Dirt is populated with typical western characters, the iffy authority figure in the tortoise Mayor (Ned Beatty, Deliverance, Toy Story 3), the psychopathic gunslinger, Rattlesnake Jake (Bill Nighy, Love Actually) and the precocious child-mouse, Pricilla (Abigail Breslin, Zombieland). The film’s fellow hero alongside Rango is Beans (Isla Fisher, The Wedding Crashers), an iguana who is trying to save her family’s ranch, and who has become suspicious about how the town’s water supply is being managed.

The film has been inspired by Clint Eastwood westerns, but added to this it has also borrowed from wider sources. The film’s narrative is very similar to Polanski’s 1974 noir film Chinatown, though it obviously avoids the less savoury aspects of the plot. Another notable adult reference in the film is Terry Gilliam’s 1998 film Fear and Loathing in Los Vegas, which also starred Depp.

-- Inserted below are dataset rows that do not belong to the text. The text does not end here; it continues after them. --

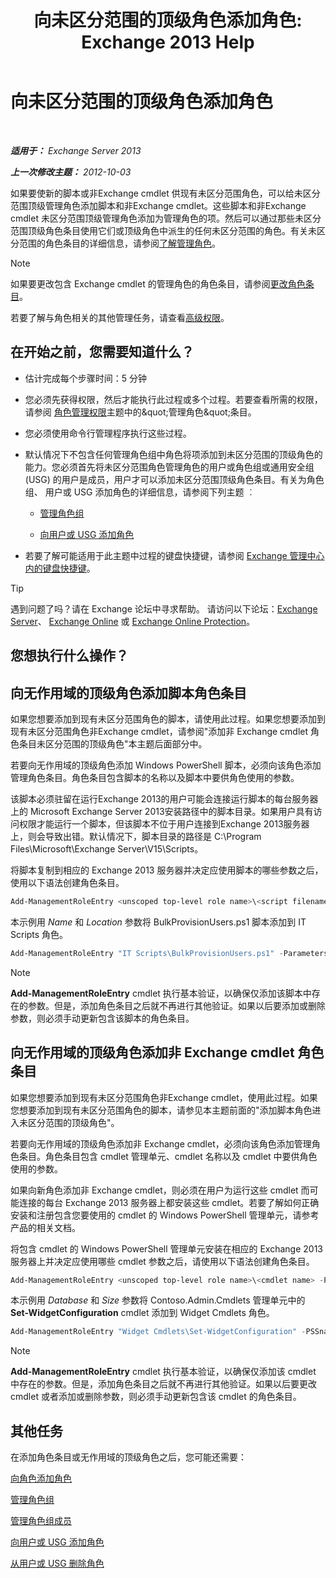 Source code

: ﻿---
title: '向未区分范围的顶级角色添加角色: Exchange 2013 Help'
TOCTitle: 向未区分范围的顶级角色添加角色
ms:assetid: 52fd3f20-c348-49d5-9bdb-f2cbf780cf2d
ms:mtpsurl: https://technet.microsoft.com/zh-cn/library/Dd979789(v=EXCHG.150)
ms:contentKeyID: 50490551
ms.date: 05/21/2018
mtps_version: v=EXCHG.150
ms.translationtype: MT
---

# 向未区分范围的顶级角色添加角色

 

_**适用于：** Exchange Server 2013_

_**上一次修改主题：** 2012-10-03_

如果要使新的脚本或非Exchange cmdlet 供现有未区分范围角色，可以给未区分范围顶级管理角色添加脚本和非Exchange cmdlet。这些脚本和非Exchange cmdlet 未区分范围顶级管理角色添加为管理角色的项。然后可以通过那些未区分范围顶级角色条目使用它们或顶级角色中派生的任何未区分范围的角色。有关未区分范围的角色条目的详细信息，请参阅[了解管理角色](understanding-management-roles-exchange-2013-help.md)。

> [!NOTE]  
> 如果要更改包含 Exchange cmdlet 的管理角色的角色条目，请参阅<a href="change-a-role-entry-exchange-2013-help.md">更改角色条目</a>。


若要了解与角色相关的其他管理任务，请查看[高级权限](advanced-permissions-exchange-2013-help.md)。

## 在开始之前，您需要知道什么？

  - 估计完成每个步骤时间：5 分钟

  - 您必须先获得权限，然后才能执行此过程或多个过程。若要查看所需的权限，请参阅 [角色管理权限](role-management-permissions-exchange-2013-help.md)主题中的\&quot;管理角色\&quot;条目。

  - 您必须使用命令行管理程序执行这些过程。

  - 默认情况下不包含任何管理角色组中角色将项添加到未区分范围的顶级角色的能力。您必须首先将未区分范围角色管理角色的用户或角色组或通用安全组 (USG) 的用户是成员，用户才可以添加未区分范围顶级角色条目。有关为角色组、 用户或 USG 添加角色的详细信息，请参阅下列主题 ︰
    
      - [管理角色组](manage-role-groups-exchange-2013-help.md)
    
      - [向用户或 USG 添加角色](add-a-role-to-a-user-or-usg-exchange-2013-help.md)

  - 若要了解可能适用于此主题中过程的键盘快捷键，请参阅 [Exchange 管理中心内的键盘快捷键](keyboard-shortcuts-in-the-exchange-admin-center-exchange-online-protection-help.md)。

> [!TIP]  
> 遇到问题了吗？请在 Exchange 论坛中寻求帮助。 请访问以下论坛：<a href="https://go.microsoft.com/fwlink/p/?linkid=60612">Exchange Server</a>、 <a href="https://go.microsoft.com/fwlink/p/?linkid=267542">Exchange Online</a> 或 <a href="https://go.microsoft.com/fwlink/p/?linkid=285351">Exchange Online Protection</a>。


## 您想执行什么操作？

## 向无作用域的顶级角色添加脚本角色条目

如果您想要添加到现有未区分范围角色的脚本，请使用此过程。如果您想要添加到现有未区分范围角色非Exchange cmdlet，请参阅"添加非 Exchange cmdlet 角色条目未区分范围的顶级角色"本主题后面部分中。

若要向无作用域的顶级角色添加 Windows PowerShell 脚本，必须向该角色添加管理角色条目。角色条目包含脚本的名称以及脚本中要供角色使用的参数。

该脚本必须驻留在运行Exchange 2013的用户可能会连接运行脚本的每台服务器上的 Microsoft Exchange Server 2013安装路径中的脚本目录。如果用户具有访问权限才能运行一个脚本，但该脚本不位于用户连接到Exchange 2013服务器上，则会导致出错。默认情况下，脚本目录的路径是 C:\\Program Files\\Microsoft\\Exchange Server\\V15\\Scripts。

将脚本复制到相应的 Exchange 2013 服务器并决定应使用脚本的哪些参数之后，使用以下语法创建角色条目。

```powershell
Add-ManagementRoleEntry <unscoped top-level role name>\<script filename> -Parameters <parameter 1, parameter 2, parameter...> -Type Script -UnscopedTopLevel
```

本示例用 *Name* 和 *Location* 参数将 BulkProvisionUsers.ps1 脚本添加到 IT Scripts 角色。

```powershell
Add-ManagementRoleEntry "IT Scripts\BulkProvisionUsers.ps1" -Parameters Name, Location -Type Script -UnscopedTopLevel
```

> [!NOTE]  
> <strong>Add-ManagementRoleEntry</strong> cmdlet 执行基本验证，以确保仅添加该脚本中存在的参数。但是，添加角色条目之后就不再进行其他验证。如果以后要添加或删除参数，则必须手动更新包含该脚本的角色条目。


## 向无作用域的顶级角色添加非 Exchange cmdlet 角色条目

如果您想要添加到现有未区分范围角色非Exchange cmdlet，使用此过程。如果您想要添加到现有未区分范围角色的脚本，请参见本主题前面的"添加脚本角色进入未区分范围的顶级角色"。

若要向无作用域的顶级角色添加非 Exchange cmdlet，必须向该角色添加管理角色条目。角色条目包含 cmdlet 管理单元、cmdlet 名称以及 cmdlet 中要供角色使用的参数。

如果向新角色添加非 Exchange cmdlet，则必须在用户为运行这些 cmdlet 而可能连接的每台 Exchange 2013 服务器上都安装这些 cmdlet。若要了解如何正确安装和注册包含您要使用的 cmdlet 的 Windows PowerShell 管理单元，请参考产品的相关文档。

将包含 cmdlet 的 Windows PowerShell 管理单元安装在相应的 Exchange 2013 服务器上并决定应使用哪些 cmdlet 参数之后，请使用以下语法创建角色条目。

```powershell
Add-ManagementRoleEntry <unscoped top-level role name>\<cmdlet name> -PSSnapinName <snap-in name> -Parameters <parameter 1, parameter 2, parameter...> -Type Cmdlet -UnscopedTopLevel
```

本示例用 *Database* 和 *Size* 参数将 Contoso.Admin.Cmdlets 管理单元中的 **Set-WidgetConfiguration** cmdlet 添加到 Widget Cmdlets 角色。

```powershell
Add-ManagementRoleEntry "Widget Cmdlets\Set-WidgetConfiguration" -PSSnapinName Contoso.Admin.Cmdlets -Parameters Database, Size -Type Cmdlet -UnscopedTopLevel
```

> [!NOTE]  
> <strong>Add-ManagementRoleEntry</strong> cmdlet 执行基本验证，以确保仅添加该 cmdlet 中存在的参数。但是，添加角色条目之后就不再进行其他验证。如果以后要更改 cmdlet 或者添加或删除参数，则必须手动更新包含该 cmdlet 的角色条目。


## 其他任务

在添加角色条目或无作用域的顶级角色之后，您可能还需要：

[向角色添加角色](add-a-role-entry-to-a-role-exchange-2013-help.md)

[管理角色组](manage-role-groups-exchange-2013-help.md)

[管理角色组成员](manage-role-group-members-exchange-2013-help.md)

[向用户或 USG 添加角色](add-a-role-to-a-user-or-usg-exchange-2013-help.md)

[从用户或 USG 删除角色](remove-a-role-from-a-user-or-usg-exchange-2013-help.md)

The CGI animation is beautiful and while the animals are all given personalities through the design, it is the landscape that is amazing.This was ILM’s (Image, Light & Magic), a division of LucasFilm, first animated feature (to read more about the animation process click here) and their careful attention to detail makes it appear to have been shot as opposed to created on a computer.

Bearing all this in mind what is there for the younger audience? There are some nice touches in terms of a fun (though at times absurdist) owl mariachi band that narrates the film, and there is plenty of slapstick comedy for kids. But overall it is easy to suspect that older audiences will get far more enjoyment out of this film than the seemingly target audience. While the film’s pacing could have done with some tightening and at times the film pastiches are too many, on the whole Rango is an enjoyable trip down cinematic memory lane.